START MATERIAL TO PROCESS

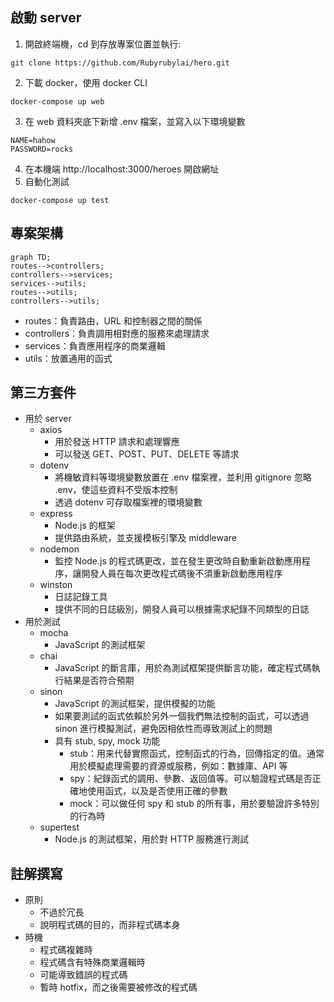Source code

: ## 啟動 server
1. 開啟終端機，cd 到存放專案位置並執行:
```
git clone https://github.com/Rubyrubylai/hero.git
```
2. 下載 docker，使用 docker CLI
```
docker-compose up web
```
3. 在 web 資料夾底下新增 .env 檔案，並寫入以下環境變數
```
NAME=hahow
PASSWORD=rocks
```
4. 在本機端 http://localhost:3000/heroes 開啟網址
5. 自動化測試
```
docker-compose up test
```

## 專案架構
```mermaid
graph TD;
routes-->controllers;
controllers-->services;
services-->utils;
routes-->utils;
controllers-->utils;
```
* routes：負責路由，URL 和控制器之間的關係
* controllers：負責調用相對應的服務來處理請求
* services：負責應用程序的商業邏輯
* utils：放置通用的函式

## 第三方套件
- 用於 server
	- axios
		- 用於發送 HTTP 請求和處理響應
		- 可以發送 GET、POST、PUT、DELETE 等請求
	- dotenv
		- 將機敏資料等環境變數放置在 .env 檔案裡，並利用 gitignore 忽略 .env，使這些資料不受版本控制
		- 透過 dotenv 可存取檔案裡的環境變數
	- express
		- Node.js 的框架
		- 提供路由系統，並支援模板引擎及 middleware
	- nodemon
		- 監控 Node.js 的程式碼更改，並在發生更改時自動重新啟動應用程序，讓開發人員在每次更改程式碼後不須重新啟動應用程序
	- winston
		- 日誌記錄工具
		- 提供不同的日誌級別，開發人員可以根據需求紀錄不同類型的日誌
- 用於測試
	- mocha
		- JavaScript 的測試框架
	- chai
		- JavaScript 的斷言庫，用於為測試框架提供斷言功能，確定程式碼執行結果是否符合預期
	- sinon
		- JavaScript 的測試框架，提供模擬的功能
		- 如果要測試的函式依賴於另外一個我們無法控制的函式，可以透過 sinon 進行模擬測試，避免因相依性而導致測試上的問題
		- 具有 stub, spy, mock 功能
			- stub：用来代替實際函式，控制函式的行為，回傳指定的值。通常用於模擬處理需要的資源或服務，例如：數據庫、API 等
			- spy：紀錄函式的調用、參數、返回值等。可以驗證程式碼是否正確地使用函式，以及是否使用正確的參數
			- mock：可以做任何 spy 和 stub 的所有事，用於要驗證許多特別的行為時
	- supertest
		- Node.js 的測試框架，用於對 HTTP 服務進行測試

## 註解撰寫
- 原則
	- 不過於冗長
	- 說明程式碼的目的，而非程式碼本身
- 時機
	- 程式碼複雜時
	- 程式碼含有特殊商業邏輯時
	- 可能導致錯誤的程式碼
	- 暫時 hotfix，而之後需要被修改的程式碼
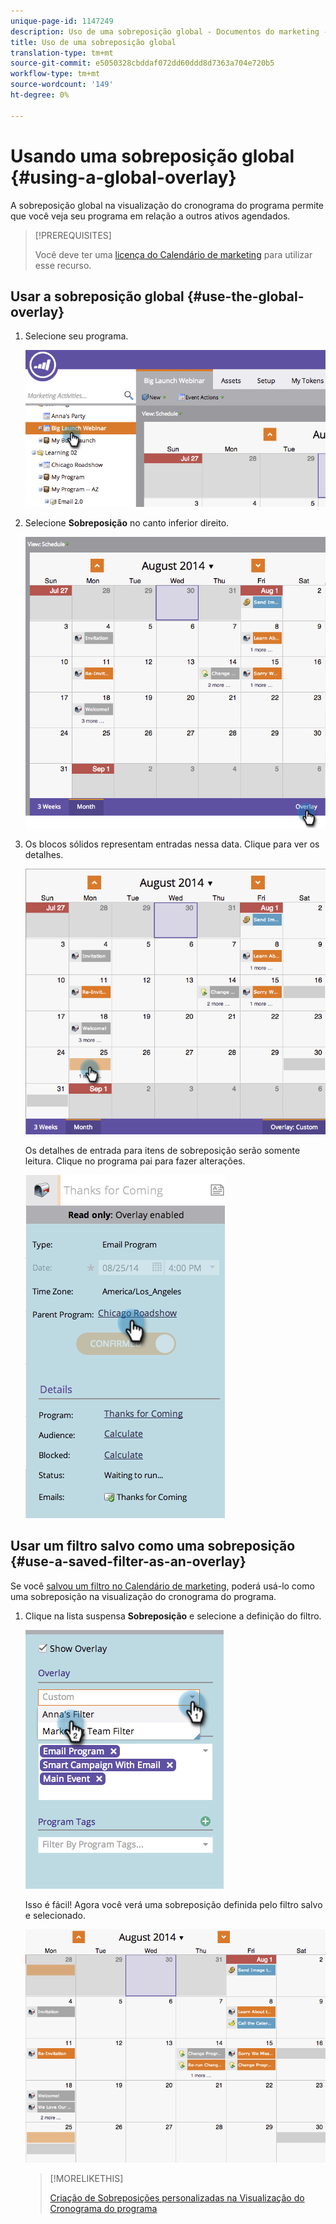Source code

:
 ```yaml
---
unique-page-id: 1147249
description: Uso de uma sobreposição global - Documentos do marketing - Documentação do produto
title: Uso de uma sobreposição global
translation-type: tm+mt
source-git-commit: e5050328cbddaf072dd60ddd8d7363a704e720b5
workflow-type: tm+mt
source-wordcount: '149'
ht-degree: 0%

---
```



# Usando uma sobreposição global {#using-a-global-overlay}

A sobreposição global na visualização do cronograma do programa permite que você veja seu programa em relação a outros ativos agendados.

>[!PREREQUISITES]
>
>Você deve ter uma [licença do Calendário de marketing](/help/marketo/product-docs/core-marketo-concepts/marketing-calendar/understanding-the-calendar/issue-revoke-a-marketing-calendar-license.md) para utilizar esse recurso.

## Usar a sobreposição global {#use-the-global-overlay}

1. Selecione seu programa.

   ![](assets/image2014-9-24-10-16-4.png)

1. Selecione **Sobreposição** no canto inferior direito.

   ![](assets/image2014-9-24-10-3a16-3a9.png)

1. Os blocos sólidos representam entradas nessa data. Clique para ver os detalhes.

   ![](assets/image2014-9-24-10-3a16-3a14.png)

   Os detalhes de entrada para itens de sobreposição serão somente leitura. Clique no programa pai para fazer alterações.

   ![](assets/image2014-9-24-10-3a16-3a19.png)

## Usar um filtro salvo como uma sobreposição {#use-a-saved-filter-as-an-overlay}

Se você [salvou um filtro no Calendário de marketing](/help/marketo/product-docs/core-marketo-concepts/marketing-calendar/working-with-the-calendar/saving-a-filter-definition-in-the-marketing-calendar.md), poderá usá-lo como uma sobreposição na visualização do cronograma do programa.

1. Clique na lista suspensa **Sobreposição** e selecione a definição do filtro.

   ![](assets/image2014-9-24-10-3a16-3a26.png)

   Isso é fácil! Agora você verá uma sobreposição definida pelo filtro salvo e selecionado.

   ![](assets/image2014-9-24-10-3a16-3a31.png)

   >[!MORELIKETHIS]
   >
   >[Criação de Sobreposições personalizadas na Visualização do Cronograma do programa](/help/marketo/product-docs/core-marketo-concepts/programs/program-schedule-view/creating-custom-overlays-in-program-schedule-view.md)
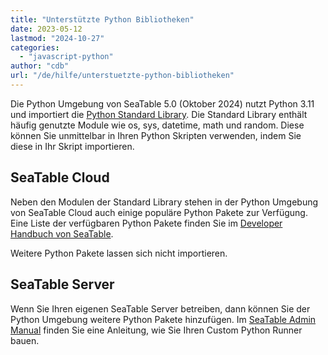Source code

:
 ```yaml
---
title: "Unterstützte Python Bibliotheken"
date: 2023-05-12
lastmod: "2024-10-27"
categories: 
  - "javascript-python"
author: "cdb"
url: "/de/hilfe/unterstuetzte-python-bibliotheken"
---
```


Die Python Umgebung von SeaTable 5.0 (Oktober 2024) nutzt Python 3.11 und importiert die [Python Standard Library](https://docs.python.org/3.11/library/index.html). Die Standard Library enthält häufig genutzte Module wie os, sys, datetime, math und random. Diese können Sie unmittelbar in Ihren Python Skripten verwenden, indem Sie diese in Ihr Skript importieren.

## SeaTable Cloud

Neben den Modulen der Standard Library stehen in der Python Umgebung von SeaTable Cloud auch einige populäre Python Pakete zur Verfügung. Eine Liste der verfügbaren Python Pakete finden Sie im [Developer Handbuch von SeaTable](https://developer.seatable.io/scripts/python/common_questions/#list-of-libraries-supported-in-the-cloud-environment).

Weitere Python Pakete lassen sich nicht importieren.

## SeaTable Server

Wenn Sie Ihren eigenen SeaTable Server betreiben, dann können Sie der Python Umgebung weitere Python Pakete hinzufügen. Im [SeaTable Admin Manual](https://admin.seatable.io/installation/advanced/python-pipeline-custom-python-runner/) finden Sie eine Anleitung, wie Sie Ihren Custom Python Runner bauen.
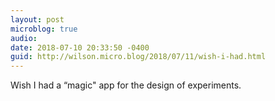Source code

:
 ```yaml
---
layout: post
microblog: true
audio: 
date: 2018-07-10 20:33:50 -0400
guid: http://wilson.micro.blog/2018/07/11/wish-i-had.html
---
```

Wish I had a “magic" app for the design of experiments.
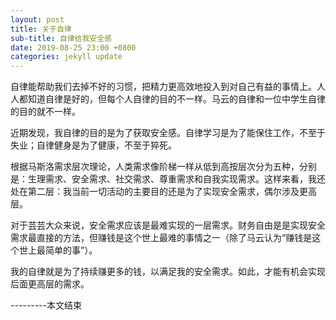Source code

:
 ```yaml
---
layout: post
title: 关于自律
sub-title: 自律给我安全感
date: 2019-08-25 23:00 +0800
categories: jekyll update
---
```

自律能帮助我们去掉不好的习惯，把精力更高效地投入到对自己有益的事情上。人人都知道自律是好的，但每个人自律的目的不一样。马云的自律和一位中学生自律的目的就不一样。

近期发现，我自律的目的是为了获取安全感。自律学习是为了能保住工作，不至于失业；自律健身是为了健康，不至于猝死。

根据马斯洛需求层次理论，人类需求像阶梯一样从低到高按层次分为五种，分别是：生理需求、安全需求、社交需求、尊重需求和自我实现需求。这样来看，我还处在第二层：我当前一切活动的主要目的还是为了实现安全需求，偶尔涉及更高层。

对于芸芸大众来说，安全需求应该是最难实现的一层需求。财务自由是是实现安全需求最直接的方法，但赚钱是这个世上最难的事情之一（除了马云认为“赚钱是这个世上最简单的事”）。

我的自律就是为了持续赚更多的钱，以满足我的安全需求。如此，才能有机会实现后面更高层的需求。

---------本文结束


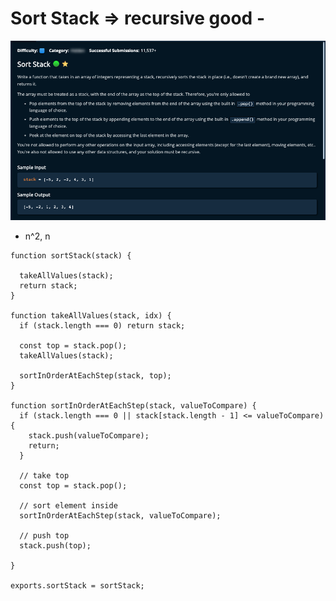 # Sort Stack ⇒ recursive good -

![](<../../../.gitbook/assets/Screenshot 2023-02-04 at 20.00.52.png>)

* n^2, n

```tsx
function sortStack(stack) {
  
  takeAllValues(stack);
  return stack;
}

function takeAllValues(stack, idx) {
  if (stack.length === 0) return stack;

  const top = stack.pop();
  takeAllValues(stack);

  sortInOrderAtEachStep(stack, top);
}

function sortInOrderAtEachStep(stack, valueToCompare) {
  if (stack.length === 0 || stack[stack.length - 1] <= valueToCompare) {
    stack.push(valueToCompare);
    return;
  }

  // take top
  const top = stack.pop();

  // sort element inside
  sortInOrderAtEachStep(stack, valueToCompare);

  // push top
  stack.push(top);
  
}

exports.sortStack = sortStack;
```
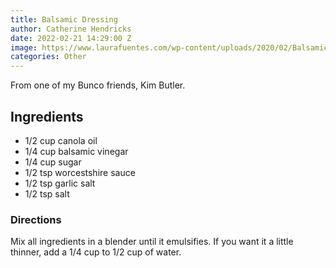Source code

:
 ```yaml
---
title: Balsamic Dressing
author: Catherine Hendricks
date: 2022-02-21 14:29:00 Z
image: https://www.laurafuentes.com/wp-content/uploads/2020/02/Balsamic-Vinaigrette_square.jpg
categories: Other
---
```


From one of my Bunco friends, Kim Butler. 

## Ingredients
* 1/2 cup canola oil
* 1/4 cup balsamic vinegar
* 1/4 cup sugar
* 1/2 tsp worcestshire sauce
* 1/2 tsp garlic salt
* 1/2 tsp salt

### Directions
Mix all ingredients in a blender until it emulsifies. If you want it a little thinner, add a 1/4 cup to 1/2 cup of water. 
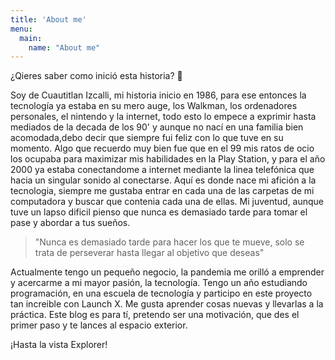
 ```yaml
---
title: 'About me'
menu:
  main:
    name: "About me"
---
```


¿Qieres saber como inició esta historia? 🤩

Soy de Cuautitlan Izcalli, mi historia inicio en 1986, para ese entonces la tecnología ya estaba en su mero auge, los Walkman, los ordenadores personales, el nintendo y la internet, todo esto lo empece a exprimir hasta mediados de la decada de los 90' y aunque no nací en una familia bien acomodada,debo decir que siempre fui feliz con lo que tuve en su momento. Algo que recuerdo muy bien fue que en el 99 mis ratos de ocio los ocupaba para maximizar mis habilidades en la Play Station, y para el año 2000 ya estaba conectandome a internet mediante la linea telefónica que hacia un singular sonido al conectarse. Aquí es donde nace mi afición a la tecnologia, siempre me gustaba entrar en cada una de las carpetas de mi computadora y buscar que contenia cada una de ellas. Mi juventud, aunque tuve un lapso dificil pienso que nunca es demasiado tarde para tomar el pase y abordar a tus sueños.

>"Nunca es demasiado tarde para hacer los que te mueve, 
>solo se trata de perseverar
>hasta llegar al objetivo que deseas"

Actualmente tengo un pequeño negocio, la pandemia me orilló a emprender y acercarme a mi mayor pasión, la tecnología.
Tengo un año estudiando programación, en una escuela de tecnología y participo en este proyecto tan increible con Launch X.
Me gusta aprender cosas nuevas y llevarlas a la práctica.
Este blog es para tí, pretendo ser una motivación, que des el primer paso y te lances al espacio exterior.

¡Hasta la vista Explorer!

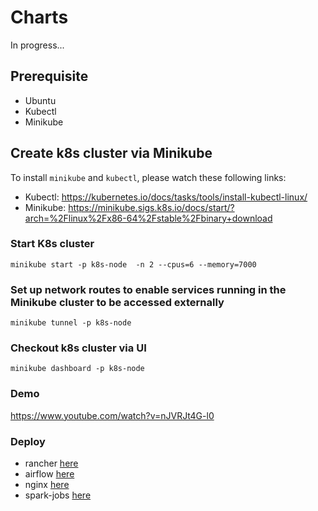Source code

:# Charts
In progress...

## Prerequisite
- Ubuntu
- Kubectl
- Minikube

## Create k8s cluster via Minikube 
To install ```minikube``` and ```kubectl```, please watch these following links:
- Kubectl: https://kubernetes.io/docs/tasks/tools/install-kubectl-linux/
- Minikube: https://minikube.sigs.k8s.io/docs/start/?arch=%2Flinux%2Fx86-64%2Fstable%2Fbinary+download

### Start K8s cluster
```
minikube start -p k8s-node  -n 2 --cpus=6 --memory=7000
```

### Set up network routes to enable services running in the Minikube cluster to be accessed externally
```
minikube tunnel -p k8s-node
```

### Checkout k8s cluster via UI
```
minikube dashboard -p k8s-node
```

### Demo
https://www.youtube.com/watch?v=nJVRJt4G-l0

### Deploy
- rancher [here](rancher)
- airflow [here](airflow)
- nginx [here](nginx)
- spark-jobs [here](spark-jobs)
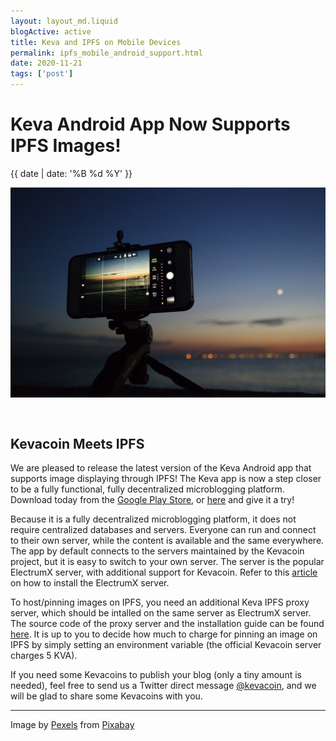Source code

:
 ```yaml
---
layout: layout_md.liquid
blogActive: active
title: Keva and IPFS on Mobile Devices
permalink: ipfs_mobile_android_support.html
date: 2020-11-21
tags: ['post']
---
```


<h1 class="kva-blog-title">Keva Android App Now Supports IPFS Images!</h1>

<p class="kva-blog-list-date">{{ date | date: '%B %d %Y' }}</p>

<img src="images/evening-1840180_1920.jpg" class="img-fluid" alt="Evening Photo" style="margin-bottom: 30px"/>

## Kevacoin Meets IPFS

We are pleased to release the latest version of the Keva Android app that supports image displaying through IPFS! The Keva app is now a step closer to be a fully functional, fully decentralized microblogging platform. Download today from the <a href="https://play.google.com/store/apps/details?id=org.kevacoin.kevawallet">Google Play Store</a>, or <a href="https://github.com/kevacoin-project/keva_wallet/releases/tag/v6.7.0">here</a> and give it a try!

Because it is a fully decentralized microblogging platform, it does not require centralized databases and servers. Everyone can run and connect to their own server, while the content is available and the same everywhere. The app by default connects to the servers maintained by the Kevacoin project, but it is easy to switch to your own server. The server is the popular ElectrumX server, with additional support for Kevacoin. Refer to this <a href="/keva_electrumx.html">article</a> on how to install the ElectrumX server.

To host/pinning images on IPFS, you need an additional Keva IPFS proxy server, which should be intalled on the same server as ElectrumX server. The source code of the proxy server and the installation guide can be found <a href="https://github.com/kevacoin-project/keva_ipfs">here</a>. It is up to you to decide how much to charge for pinning an image on IPFS by simply setting an environment variable (the official Kevacoin server charges 5 KVA).

If you need some Kevacoins to publish your blog (only a tiny amount is needed), feel free to send us a Twitter direct message <a href="https://twitter.com/kevacoin">@kevacoin</a>, and we will be glad to share some Kevacoins with you.

---
Image by <a href="https://pixabay.com/users/pexels-2286921/?utm_source=link-attribution&amp;utm_medium=referral&amp;utm_campaign=image&amp;utm_content=1840180">Pexels</a> from <a href="https://pixabay.com/?utm_source=link-attribution&amp;utm_medium=referral&amp;utm_campaign=image&amp;utm_content=1840180">Pixabay</a>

END MATERIAL TO PROCESS

• ACTION ITEM: Write out exactly the lines above between the one with "- spark-jobs [here](spark-jobs)" and the one with "## Kevacoin Meets IPFS", inclusive, with pictures left out.

• EXERCISE RESULT:
- spark-jobs [here](spark-jobs)
Source code

:
 ```yaml
---
layout: layout_md.liquid
blogActive: active
title: Keva and IPFS on Mobile Devices
permalink: ipfs_mobile_android_support.html
date: 2020-11-21
tags: ['post']
---
```


<h1 class="kva-blog-title">Keva Android App Now Supports IPFS Images!</h1>

<p class="kva-blog-list-date">{{ date | date: '%B %d %Y' }}</p>

<img src="images/evening-1840180_1920.jpg" class="img-fluid" alt="Evening Photo" style="margin-bottom: 30px"/>

## Kevacoin Meets IPFS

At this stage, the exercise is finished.